Two Rows By The Sea – A Very Powerful Poem

Two Rows By The Sea – A Very Powerful Poem

Our Minister at church this morning told us about attending the Portstewart Convention during the week. The last time I was there was in 2013 with Leah, I write about this here.

Our Minister read to us a poem called Two Rows By The Sea that he had heard at the Portstewart Convention.

He explained the background of the poem to us:

On February 15, 2015 a gruesome video was released showing the beheading of 21 Egyptian Christians by Islamic fanatics in Libya. As they were being executed, cries of “O Jesus” could be heard in the background. The video shocked the country. Both Christians and Muslims shared a common revulsion over this barbaric act. As soon as the video was broadcast, Egyptian President El-Sisi delivered a speech declaring 7 days of mourning. Shortly afterwards, the Egyptian Air Force bombed ISIS targets in Libya.

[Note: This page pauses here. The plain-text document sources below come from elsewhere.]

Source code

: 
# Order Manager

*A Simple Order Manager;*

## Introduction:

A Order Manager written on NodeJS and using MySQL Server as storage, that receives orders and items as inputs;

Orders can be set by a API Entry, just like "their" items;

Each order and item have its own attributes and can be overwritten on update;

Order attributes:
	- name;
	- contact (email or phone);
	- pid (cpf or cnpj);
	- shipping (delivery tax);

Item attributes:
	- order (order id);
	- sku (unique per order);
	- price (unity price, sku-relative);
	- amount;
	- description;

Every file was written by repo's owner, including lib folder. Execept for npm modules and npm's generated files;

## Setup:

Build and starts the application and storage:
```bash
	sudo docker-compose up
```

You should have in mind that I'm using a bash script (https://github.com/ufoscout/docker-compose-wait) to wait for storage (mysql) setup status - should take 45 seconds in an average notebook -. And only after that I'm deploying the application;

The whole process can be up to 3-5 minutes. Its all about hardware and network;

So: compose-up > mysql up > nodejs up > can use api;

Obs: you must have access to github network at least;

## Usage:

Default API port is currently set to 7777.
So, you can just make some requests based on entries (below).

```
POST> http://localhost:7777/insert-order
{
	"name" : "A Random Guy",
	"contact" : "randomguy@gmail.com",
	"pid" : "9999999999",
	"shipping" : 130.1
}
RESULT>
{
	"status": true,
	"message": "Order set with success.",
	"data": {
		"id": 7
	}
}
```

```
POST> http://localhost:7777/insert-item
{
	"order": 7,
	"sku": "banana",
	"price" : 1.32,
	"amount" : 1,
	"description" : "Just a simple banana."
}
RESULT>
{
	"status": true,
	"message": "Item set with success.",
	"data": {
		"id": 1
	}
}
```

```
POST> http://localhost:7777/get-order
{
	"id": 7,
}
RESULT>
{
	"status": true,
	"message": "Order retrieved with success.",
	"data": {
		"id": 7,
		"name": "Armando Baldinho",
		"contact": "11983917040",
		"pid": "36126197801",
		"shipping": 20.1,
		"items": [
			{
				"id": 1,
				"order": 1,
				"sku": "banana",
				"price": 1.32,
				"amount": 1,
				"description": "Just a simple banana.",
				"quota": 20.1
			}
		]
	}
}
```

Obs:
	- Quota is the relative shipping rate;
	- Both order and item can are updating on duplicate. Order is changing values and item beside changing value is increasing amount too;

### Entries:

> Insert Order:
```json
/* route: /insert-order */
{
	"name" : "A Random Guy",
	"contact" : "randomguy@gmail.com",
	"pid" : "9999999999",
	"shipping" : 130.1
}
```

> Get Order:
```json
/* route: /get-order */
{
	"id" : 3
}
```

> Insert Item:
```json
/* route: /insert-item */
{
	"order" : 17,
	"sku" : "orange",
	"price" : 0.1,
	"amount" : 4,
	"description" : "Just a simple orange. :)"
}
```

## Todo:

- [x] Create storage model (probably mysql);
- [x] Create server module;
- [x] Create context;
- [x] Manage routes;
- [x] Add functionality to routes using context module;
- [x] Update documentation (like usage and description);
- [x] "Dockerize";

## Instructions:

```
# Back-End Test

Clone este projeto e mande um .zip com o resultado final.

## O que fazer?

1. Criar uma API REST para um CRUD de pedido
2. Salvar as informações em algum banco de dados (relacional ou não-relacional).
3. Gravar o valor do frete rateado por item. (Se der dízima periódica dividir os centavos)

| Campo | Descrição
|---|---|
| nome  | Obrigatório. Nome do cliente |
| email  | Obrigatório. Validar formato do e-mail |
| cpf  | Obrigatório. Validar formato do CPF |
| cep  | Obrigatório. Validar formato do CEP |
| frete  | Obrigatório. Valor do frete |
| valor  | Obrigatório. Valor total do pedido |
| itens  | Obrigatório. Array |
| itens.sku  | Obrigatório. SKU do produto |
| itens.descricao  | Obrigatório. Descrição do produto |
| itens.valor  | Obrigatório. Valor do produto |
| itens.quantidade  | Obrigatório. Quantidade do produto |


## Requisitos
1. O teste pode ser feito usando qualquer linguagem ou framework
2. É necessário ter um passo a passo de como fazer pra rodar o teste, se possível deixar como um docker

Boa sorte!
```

In response, the Bible Society of Egypt produced a simple leaflet called Two Rows by the Sea. Scripture verses were carefully chosen. A moving poem was written that finishes by asking some searching questions:

Two Rows By the Sea

“Two rows of men walked the shore of the sea,

On a day when the world’s tears would run free.

One a row of assassins, who thought they did right,

The other of innocents, true sons of the light.

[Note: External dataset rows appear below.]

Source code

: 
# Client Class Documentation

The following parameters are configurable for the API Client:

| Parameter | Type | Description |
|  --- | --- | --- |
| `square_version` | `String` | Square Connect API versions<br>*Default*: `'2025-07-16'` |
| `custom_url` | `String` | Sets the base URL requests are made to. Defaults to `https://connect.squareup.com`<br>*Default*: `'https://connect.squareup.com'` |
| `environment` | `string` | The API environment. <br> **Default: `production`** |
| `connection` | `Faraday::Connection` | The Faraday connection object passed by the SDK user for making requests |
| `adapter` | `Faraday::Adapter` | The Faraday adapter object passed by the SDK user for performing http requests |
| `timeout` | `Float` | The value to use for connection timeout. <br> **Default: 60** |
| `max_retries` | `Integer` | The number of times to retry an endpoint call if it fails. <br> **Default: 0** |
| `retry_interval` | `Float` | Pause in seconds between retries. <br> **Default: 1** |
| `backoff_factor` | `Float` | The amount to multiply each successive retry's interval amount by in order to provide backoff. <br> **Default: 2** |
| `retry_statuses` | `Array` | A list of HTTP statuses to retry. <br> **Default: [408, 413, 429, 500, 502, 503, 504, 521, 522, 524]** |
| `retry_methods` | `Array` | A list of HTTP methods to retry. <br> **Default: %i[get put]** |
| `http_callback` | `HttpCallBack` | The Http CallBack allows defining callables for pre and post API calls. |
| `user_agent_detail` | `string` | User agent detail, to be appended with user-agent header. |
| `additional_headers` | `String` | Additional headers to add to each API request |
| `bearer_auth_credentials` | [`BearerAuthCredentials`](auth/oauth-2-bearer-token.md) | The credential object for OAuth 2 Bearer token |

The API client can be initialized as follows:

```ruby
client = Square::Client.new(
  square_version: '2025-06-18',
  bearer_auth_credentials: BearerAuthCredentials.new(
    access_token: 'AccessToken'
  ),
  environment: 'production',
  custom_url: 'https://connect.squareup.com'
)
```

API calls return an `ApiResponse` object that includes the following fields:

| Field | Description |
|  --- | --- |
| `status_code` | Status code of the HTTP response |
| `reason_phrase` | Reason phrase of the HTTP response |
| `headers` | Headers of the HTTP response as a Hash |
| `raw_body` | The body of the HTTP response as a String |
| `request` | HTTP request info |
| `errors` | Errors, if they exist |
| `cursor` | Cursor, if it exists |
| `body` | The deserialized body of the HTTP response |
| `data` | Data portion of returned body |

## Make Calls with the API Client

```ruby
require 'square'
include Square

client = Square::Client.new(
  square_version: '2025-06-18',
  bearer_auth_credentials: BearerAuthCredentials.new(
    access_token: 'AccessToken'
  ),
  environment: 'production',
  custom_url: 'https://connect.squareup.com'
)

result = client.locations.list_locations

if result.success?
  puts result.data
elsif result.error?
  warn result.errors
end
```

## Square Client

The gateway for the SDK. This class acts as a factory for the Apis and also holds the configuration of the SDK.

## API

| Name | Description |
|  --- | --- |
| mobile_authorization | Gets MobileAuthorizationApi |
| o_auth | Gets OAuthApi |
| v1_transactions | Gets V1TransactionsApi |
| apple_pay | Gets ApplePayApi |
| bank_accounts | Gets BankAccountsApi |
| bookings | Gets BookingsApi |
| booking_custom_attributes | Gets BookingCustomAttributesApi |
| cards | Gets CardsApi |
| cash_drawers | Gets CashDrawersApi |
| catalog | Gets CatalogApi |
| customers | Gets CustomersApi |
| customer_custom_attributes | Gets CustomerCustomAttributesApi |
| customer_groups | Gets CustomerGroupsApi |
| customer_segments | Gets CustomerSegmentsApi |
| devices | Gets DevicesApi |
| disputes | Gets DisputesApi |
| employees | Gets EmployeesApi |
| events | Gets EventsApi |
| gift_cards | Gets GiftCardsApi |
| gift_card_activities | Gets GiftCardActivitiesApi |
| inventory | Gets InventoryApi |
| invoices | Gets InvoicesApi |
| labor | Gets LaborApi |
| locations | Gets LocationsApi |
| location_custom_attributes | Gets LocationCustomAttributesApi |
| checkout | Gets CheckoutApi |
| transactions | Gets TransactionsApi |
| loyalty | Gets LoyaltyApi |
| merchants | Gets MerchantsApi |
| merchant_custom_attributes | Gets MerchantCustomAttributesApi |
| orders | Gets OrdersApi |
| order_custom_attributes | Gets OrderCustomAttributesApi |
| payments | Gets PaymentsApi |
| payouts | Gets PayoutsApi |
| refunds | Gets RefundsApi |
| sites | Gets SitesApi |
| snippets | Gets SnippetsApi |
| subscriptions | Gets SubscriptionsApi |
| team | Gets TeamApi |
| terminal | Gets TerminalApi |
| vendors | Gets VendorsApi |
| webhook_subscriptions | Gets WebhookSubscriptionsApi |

One holding knives in hands held high,

The other with hands empty, defenseless and tied.

One row of slits to conceal glaring-dead eyes,

The other with living eyes raised to the skies.

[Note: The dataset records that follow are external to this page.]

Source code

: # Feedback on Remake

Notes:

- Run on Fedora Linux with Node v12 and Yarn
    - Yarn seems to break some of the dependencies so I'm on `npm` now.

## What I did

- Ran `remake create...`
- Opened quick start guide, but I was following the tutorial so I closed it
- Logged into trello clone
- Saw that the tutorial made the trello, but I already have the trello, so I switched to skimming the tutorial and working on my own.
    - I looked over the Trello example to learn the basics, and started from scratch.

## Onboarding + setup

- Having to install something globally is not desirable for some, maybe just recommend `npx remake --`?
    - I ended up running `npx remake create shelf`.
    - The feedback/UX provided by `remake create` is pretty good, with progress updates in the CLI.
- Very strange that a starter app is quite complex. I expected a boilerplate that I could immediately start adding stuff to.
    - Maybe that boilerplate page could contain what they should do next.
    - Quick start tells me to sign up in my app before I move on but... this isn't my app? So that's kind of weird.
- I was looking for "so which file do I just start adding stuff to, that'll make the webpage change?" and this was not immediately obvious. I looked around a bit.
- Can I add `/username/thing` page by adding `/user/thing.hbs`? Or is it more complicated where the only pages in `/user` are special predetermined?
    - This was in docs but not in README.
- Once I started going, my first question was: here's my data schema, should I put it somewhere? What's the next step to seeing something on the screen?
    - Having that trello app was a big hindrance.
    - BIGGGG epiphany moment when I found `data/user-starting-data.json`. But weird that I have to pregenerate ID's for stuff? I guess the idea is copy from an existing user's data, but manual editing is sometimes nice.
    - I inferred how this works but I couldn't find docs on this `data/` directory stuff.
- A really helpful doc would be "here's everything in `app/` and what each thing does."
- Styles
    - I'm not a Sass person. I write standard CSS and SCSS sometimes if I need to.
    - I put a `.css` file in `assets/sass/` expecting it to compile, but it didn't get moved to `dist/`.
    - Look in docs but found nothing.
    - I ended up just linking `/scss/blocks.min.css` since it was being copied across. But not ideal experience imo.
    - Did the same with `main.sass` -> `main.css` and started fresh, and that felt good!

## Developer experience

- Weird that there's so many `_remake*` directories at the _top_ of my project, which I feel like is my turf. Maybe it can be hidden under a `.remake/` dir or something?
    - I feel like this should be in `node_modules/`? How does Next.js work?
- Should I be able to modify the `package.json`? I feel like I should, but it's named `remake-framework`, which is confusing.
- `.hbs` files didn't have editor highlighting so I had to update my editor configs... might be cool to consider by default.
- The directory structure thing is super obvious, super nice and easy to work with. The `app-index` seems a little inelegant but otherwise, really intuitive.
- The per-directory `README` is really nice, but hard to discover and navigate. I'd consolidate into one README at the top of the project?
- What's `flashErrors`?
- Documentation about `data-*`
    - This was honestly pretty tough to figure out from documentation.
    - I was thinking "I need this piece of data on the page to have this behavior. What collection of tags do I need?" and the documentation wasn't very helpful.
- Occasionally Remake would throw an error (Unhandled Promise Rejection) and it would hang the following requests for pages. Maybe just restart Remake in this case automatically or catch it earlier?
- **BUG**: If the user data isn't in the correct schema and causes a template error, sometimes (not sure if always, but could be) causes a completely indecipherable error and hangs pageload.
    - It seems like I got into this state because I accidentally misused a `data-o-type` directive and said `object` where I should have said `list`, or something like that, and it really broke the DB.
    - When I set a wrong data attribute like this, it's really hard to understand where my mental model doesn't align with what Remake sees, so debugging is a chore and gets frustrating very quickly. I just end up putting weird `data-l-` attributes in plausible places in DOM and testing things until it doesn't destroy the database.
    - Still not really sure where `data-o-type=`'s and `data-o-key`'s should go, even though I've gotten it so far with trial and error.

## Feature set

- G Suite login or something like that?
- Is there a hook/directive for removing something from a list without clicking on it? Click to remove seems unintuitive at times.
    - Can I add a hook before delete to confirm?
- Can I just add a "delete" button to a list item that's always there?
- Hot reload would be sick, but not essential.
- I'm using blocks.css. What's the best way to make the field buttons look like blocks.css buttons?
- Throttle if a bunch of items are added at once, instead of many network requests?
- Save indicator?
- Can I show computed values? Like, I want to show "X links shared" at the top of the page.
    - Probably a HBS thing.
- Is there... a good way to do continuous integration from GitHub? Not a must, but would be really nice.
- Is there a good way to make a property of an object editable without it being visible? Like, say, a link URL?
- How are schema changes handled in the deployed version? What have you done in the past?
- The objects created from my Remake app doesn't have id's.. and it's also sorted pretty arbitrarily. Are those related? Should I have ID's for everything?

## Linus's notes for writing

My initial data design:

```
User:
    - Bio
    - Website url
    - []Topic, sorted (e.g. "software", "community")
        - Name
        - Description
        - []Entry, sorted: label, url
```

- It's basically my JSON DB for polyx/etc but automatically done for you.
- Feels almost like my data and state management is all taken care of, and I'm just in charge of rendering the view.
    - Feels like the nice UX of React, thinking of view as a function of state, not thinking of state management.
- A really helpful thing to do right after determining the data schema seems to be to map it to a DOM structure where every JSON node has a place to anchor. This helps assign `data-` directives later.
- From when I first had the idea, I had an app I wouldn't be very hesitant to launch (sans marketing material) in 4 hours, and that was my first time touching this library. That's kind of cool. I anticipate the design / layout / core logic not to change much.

One row stood steady, pall-bearers of death,

The other knelt ready, welcoming heaven’s breath.

One row spewed wretched, contemptible threats,

The other spread God-given peace and rest.

A Question… Who fears the other?

The row in orange, watching paradise open?

Or the row in black, with minds evil and broken?”

Several thoughts went through my head as I heard this poem being read.

I thought of my own daughter, of how she also faced death without fear, but it wasn’t a man with evil eyes that threatened her with a knife. Instead, it was an evil disease process in her young body, that the best of modern medicine proved ultimately powerless to conquer – that was her enemy.

I thought of the families of these 21 Egyptians and how, with one communal act of hatred, their families were plunged into deep mourning.

I reflected on the Bible verse that tells us

Continue to remember those in prison as if you were together with them in prison, and those who are ill-treated as if you yourselves were suffering.” Hebrews 13:3 (NIV)

It’s so easy to get caught up in our own “stuff” and forget our global responsibilities. We are called upon both to pray for those who are being persecuted and to provide practical support, wherever possible.

 “The Lord has told us what is good. What He requires of us is this: to do what is just, to show constant love, and to live in humble fellowship with our God.” Micah 6:8 (GNT)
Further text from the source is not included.